- [DIRECTIONS FOR THIS TASK]:
Each line from the beginning of the entries below through the line that includes "new feature development" must be returned exactly as given.

- [MATERIALS PROVIDED]:
Segment Open

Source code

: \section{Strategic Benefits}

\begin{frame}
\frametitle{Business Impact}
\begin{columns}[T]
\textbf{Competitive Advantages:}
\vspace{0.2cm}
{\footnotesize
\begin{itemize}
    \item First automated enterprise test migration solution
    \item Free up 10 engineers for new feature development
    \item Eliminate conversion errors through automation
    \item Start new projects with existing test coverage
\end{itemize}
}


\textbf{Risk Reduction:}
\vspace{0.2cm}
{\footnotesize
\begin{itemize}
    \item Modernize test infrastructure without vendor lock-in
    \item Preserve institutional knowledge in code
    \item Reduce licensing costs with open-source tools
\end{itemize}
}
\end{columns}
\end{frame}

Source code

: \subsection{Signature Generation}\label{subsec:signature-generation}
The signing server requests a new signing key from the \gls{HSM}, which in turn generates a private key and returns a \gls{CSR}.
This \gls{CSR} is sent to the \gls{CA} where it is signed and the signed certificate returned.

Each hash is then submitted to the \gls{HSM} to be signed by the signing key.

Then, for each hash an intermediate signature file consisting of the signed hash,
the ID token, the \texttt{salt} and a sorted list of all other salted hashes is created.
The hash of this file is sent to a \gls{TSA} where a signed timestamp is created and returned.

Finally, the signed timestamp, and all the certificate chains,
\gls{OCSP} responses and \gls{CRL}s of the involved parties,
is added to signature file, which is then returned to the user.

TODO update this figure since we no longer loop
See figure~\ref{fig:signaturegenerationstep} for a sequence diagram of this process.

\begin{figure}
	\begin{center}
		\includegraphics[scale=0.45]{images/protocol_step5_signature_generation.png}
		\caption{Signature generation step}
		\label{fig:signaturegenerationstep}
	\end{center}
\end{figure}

Segment Closed

- [WRITTEN RESPONSE]:
Source code

: \section{Strategic Benefits}

\begin{frame}
\frametitle{Business Impact}
\begin{columns}[T]
\textbf{Competitive Advantages:}
\vspace{0.2cm}
{\footnotesize
\begin{itemize}
    \item First automated enterprise test migration solution
    \item Free up 10 engineers for new feature development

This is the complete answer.